La última orilla, y Gene Kelly sin paraguas

Por Andrés Manrique

La última orilla /Ilustración Paola Pérez

La escritura creativa quiebra límites, formas aparentemente estáticas de ser, puede imaginar procesos de transformaciones y fusiones.

El ser que puede ser con el agua y esto lo transforma, lo convierte en parte del otro mundo de lo líquido, en un río; o cuando un hombre anda bajo la lluvia deviene «parte de una antigua fuerza, la misma que lleva y trae las mareas». En este devenir de fusiones poéticas respiran estas ficciones de Andrés Manrique (1), autor de estos textos que forman parte de SEA (Seres en Ayunas), un libro de autoría compartida con Adriana Billone, y con las ilustraciones de Paola Pérez (2).

La última orilla

La corriente del río le mostraba que no era posible quedarse inmóvil, pero el río era el mismo que el año pasado y el anterior, y él volvía como siempre a bañarse dos y tres veces en las mismas aguas. Lo que había cambiado era la corriente. Él venía de la ciudad que involucraba el aire bueno en su nombre, aunque más de cuarenta años no le habían bastado para confiar en ella.

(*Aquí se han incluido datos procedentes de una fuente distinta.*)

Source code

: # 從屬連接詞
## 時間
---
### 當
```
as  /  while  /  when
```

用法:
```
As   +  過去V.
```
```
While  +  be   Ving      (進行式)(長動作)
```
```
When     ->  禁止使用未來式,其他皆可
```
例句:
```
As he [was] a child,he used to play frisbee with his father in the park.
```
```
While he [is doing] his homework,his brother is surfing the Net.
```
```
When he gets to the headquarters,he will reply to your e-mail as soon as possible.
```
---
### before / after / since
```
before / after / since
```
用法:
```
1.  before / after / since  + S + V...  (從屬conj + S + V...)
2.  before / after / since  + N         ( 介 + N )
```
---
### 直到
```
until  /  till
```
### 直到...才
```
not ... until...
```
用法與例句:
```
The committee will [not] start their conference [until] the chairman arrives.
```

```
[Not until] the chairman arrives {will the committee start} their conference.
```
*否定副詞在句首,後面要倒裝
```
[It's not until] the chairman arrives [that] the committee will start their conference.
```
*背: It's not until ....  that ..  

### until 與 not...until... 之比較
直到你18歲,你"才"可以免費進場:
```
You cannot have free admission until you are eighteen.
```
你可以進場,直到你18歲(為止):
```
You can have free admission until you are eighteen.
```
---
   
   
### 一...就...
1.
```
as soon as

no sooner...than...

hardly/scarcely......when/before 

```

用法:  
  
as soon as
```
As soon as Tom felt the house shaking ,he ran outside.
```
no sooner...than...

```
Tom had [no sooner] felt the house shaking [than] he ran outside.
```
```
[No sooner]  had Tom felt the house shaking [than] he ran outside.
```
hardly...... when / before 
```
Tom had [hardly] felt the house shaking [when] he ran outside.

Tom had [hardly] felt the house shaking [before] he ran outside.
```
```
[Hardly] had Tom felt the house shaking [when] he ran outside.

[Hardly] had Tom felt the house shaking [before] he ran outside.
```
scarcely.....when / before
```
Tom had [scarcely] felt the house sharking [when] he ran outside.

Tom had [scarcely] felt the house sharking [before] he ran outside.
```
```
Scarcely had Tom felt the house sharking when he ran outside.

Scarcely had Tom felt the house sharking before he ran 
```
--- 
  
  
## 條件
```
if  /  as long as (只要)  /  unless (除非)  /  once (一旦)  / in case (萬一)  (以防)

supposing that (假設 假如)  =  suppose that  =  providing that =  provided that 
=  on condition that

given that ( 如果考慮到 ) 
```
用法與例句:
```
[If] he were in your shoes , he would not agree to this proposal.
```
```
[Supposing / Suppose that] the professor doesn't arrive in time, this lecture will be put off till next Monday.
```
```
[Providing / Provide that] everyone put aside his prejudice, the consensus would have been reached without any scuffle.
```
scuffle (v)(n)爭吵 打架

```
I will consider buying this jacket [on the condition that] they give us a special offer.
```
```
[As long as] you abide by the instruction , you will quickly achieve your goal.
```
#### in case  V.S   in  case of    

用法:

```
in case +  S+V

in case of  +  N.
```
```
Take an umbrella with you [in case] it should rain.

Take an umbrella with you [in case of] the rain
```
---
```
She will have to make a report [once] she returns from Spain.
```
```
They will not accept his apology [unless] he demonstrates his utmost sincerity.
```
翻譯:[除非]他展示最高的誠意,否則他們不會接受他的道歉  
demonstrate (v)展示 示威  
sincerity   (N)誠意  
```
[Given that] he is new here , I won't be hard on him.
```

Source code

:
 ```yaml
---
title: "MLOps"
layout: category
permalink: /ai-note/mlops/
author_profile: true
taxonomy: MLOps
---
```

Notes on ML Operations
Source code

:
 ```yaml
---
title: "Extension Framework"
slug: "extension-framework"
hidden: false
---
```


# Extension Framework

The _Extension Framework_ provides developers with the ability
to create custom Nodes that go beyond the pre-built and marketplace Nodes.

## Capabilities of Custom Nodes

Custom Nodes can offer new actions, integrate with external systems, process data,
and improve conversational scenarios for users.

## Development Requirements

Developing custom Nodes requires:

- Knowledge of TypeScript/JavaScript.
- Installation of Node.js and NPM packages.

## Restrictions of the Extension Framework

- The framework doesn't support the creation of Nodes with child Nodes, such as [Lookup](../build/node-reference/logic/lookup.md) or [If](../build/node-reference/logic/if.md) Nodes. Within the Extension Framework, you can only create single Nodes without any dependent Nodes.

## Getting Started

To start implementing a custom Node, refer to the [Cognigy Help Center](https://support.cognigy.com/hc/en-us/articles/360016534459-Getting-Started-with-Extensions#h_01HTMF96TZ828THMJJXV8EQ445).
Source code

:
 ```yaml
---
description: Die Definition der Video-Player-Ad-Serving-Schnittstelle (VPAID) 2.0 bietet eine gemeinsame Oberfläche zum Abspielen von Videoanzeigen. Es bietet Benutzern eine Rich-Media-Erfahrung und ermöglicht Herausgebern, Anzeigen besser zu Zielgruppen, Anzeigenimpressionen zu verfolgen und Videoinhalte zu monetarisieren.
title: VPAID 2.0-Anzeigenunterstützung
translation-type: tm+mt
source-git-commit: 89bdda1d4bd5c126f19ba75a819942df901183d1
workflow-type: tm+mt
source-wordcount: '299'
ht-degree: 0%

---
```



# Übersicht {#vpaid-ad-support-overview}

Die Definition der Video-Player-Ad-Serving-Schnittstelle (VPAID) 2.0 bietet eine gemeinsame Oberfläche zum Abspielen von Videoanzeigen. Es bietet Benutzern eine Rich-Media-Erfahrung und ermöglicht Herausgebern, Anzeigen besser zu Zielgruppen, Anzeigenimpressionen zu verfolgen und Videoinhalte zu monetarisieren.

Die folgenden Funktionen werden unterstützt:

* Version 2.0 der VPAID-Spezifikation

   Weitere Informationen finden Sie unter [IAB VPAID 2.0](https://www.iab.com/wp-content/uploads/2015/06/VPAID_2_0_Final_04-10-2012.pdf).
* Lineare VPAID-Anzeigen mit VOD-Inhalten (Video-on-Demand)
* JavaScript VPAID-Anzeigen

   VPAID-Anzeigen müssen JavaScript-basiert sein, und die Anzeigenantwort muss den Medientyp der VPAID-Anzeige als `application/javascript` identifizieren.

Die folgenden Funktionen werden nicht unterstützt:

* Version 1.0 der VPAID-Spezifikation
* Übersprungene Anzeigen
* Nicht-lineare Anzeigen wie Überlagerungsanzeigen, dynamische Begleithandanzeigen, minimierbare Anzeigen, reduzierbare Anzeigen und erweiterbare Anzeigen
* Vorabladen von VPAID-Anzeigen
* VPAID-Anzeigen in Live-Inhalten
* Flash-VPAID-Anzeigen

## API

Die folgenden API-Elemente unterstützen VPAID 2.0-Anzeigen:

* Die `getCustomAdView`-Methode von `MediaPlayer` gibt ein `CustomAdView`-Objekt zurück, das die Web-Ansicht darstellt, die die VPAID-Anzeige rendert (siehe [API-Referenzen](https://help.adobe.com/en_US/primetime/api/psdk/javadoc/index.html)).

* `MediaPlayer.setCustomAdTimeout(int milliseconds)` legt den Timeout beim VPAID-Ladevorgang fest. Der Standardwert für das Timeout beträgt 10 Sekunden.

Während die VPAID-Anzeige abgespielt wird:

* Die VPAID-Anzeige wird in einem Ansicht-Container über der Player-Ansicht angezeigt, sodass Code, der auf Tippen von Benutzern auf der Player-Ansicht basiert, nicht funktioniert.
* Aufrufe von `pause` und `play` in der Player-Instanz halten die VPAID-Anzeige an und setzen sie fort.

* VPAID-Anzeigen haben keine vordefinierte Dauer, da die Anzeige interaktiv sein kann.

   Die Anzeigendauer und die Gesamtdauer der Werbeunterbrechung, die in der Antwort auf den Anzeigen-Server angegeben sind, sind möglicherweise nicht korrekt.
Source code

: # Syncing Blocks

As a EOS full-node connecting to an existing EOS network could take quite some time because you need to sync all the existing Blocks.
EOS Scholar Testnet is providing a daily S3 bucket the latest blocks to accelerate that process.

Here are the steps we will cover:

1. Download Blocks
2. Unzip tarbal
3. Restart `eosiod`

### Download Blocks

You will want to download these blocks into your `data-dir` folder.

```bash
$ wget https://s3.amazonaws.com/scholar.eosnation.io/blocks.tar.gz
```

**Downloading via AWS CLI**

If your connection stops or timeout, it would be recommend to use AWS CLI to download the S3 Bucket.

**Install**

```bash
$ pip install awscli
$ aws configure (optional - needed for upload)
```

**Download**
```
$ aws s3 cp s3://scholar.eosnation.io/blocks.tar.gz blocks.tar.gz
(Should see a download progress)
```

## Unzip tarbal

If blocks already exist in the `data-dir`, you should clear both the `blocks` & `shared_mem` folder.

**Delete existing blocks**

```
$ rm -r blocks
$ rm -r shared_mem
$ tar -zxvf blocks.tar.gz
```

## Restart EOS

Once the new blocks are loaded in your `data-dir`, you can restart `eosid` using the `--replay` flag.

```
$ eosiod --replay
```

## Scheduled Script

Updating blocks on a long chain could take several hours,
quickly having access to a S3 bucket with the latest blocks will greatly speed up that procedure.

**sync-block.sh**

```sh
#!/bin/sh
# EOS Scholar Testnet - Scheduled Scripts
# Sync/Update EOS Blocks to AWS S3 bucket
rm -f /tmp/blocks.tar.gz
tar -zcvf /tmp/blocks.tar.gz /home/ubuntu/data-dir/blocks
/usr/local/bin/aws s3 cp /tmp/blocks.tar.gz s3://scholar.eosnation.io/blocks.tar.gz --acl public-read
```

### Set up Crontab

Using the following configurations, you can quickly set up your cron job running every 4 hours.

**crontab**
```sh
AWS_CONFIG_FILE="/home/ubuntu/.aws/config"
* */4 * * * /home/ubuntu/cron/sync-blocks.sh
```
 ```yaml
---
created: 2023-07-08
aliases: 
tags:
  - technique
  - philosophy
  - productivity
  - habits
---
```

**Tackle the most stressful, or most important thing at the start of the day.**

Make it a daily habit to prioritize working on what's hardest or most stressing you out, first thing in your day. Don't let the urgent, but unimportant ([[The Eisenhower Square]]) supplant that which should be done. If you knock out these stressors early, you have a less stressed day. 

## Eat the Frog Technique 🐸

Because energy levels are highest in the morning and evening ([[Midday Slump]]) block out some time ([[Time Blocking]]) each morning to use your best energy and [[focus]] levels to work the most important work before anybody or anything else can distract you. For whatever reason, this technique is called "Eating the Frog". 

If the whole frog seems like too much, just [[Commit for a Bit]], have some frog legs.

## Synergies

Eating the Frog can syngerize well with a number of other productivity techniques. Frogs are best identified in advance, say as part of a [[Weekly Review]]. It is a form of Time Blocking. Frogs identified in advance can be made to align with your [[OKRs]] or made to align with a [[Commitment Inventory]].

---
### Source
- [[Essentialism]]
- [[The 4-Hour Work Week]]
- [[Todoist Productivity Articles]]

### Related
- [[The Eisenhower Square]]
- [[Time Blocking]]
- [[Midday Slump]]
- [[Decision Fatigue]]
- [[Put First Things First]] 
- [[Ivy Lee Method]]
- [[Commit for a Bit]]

Al saltar del muelle sintió las tablas secas de madera en las plantas de los pies. Por unos segundos quedó suspendido de ese último aire entre el muelle y el río. La caída le dio tiempo de ver las copas de los árboles zambulléndose entre juncos, el batido de verdes hundiéndose en lo blando del agua, y todo como un charco sobre el río.

La última orilla/Ilustración Paola Pérez

Desprendido del suelo, cuando su cuerpo todavía no había llegado al agua, alcanzó a sentir en el aire la velocidad de la tierra. Toda especulación se abría a un mundo impredecible entre el punto en que él, fruto de la tierra, se desgajaba y el lugar donde finalmente iba a parar. Después vino el irrumpir en el estruendo de espuma y burbujas que su cuerpo cavó en el río. Quizá ocurrió en el momento de pasaje de un elemento al otro, frotado por el burbujeo rápido. Acaso en el volver a ser parte del agua conectada a todos los ríos y mares del mundo. O habrá sido en el golpe sin dolor, envuelto por la piel del planeta, apenas más pesada que el aire.

Dentro del agua que además es dentro del planeta,ganó profundidad impulsándose con los brazos. Pataleó sin fuerza, apenas empujado por las piernas, dejando que las rodeara el agua, una prenda de gasa. En un momento, los brazos se comenzaron a articular sobre la base del cuello, directamente desde la columna vertebral. Todavía era cuello y eran brazos todavía. Siguió avanzando como si pudiera obviar las branquias que comenzaban a dilatarse detrás de las orejas.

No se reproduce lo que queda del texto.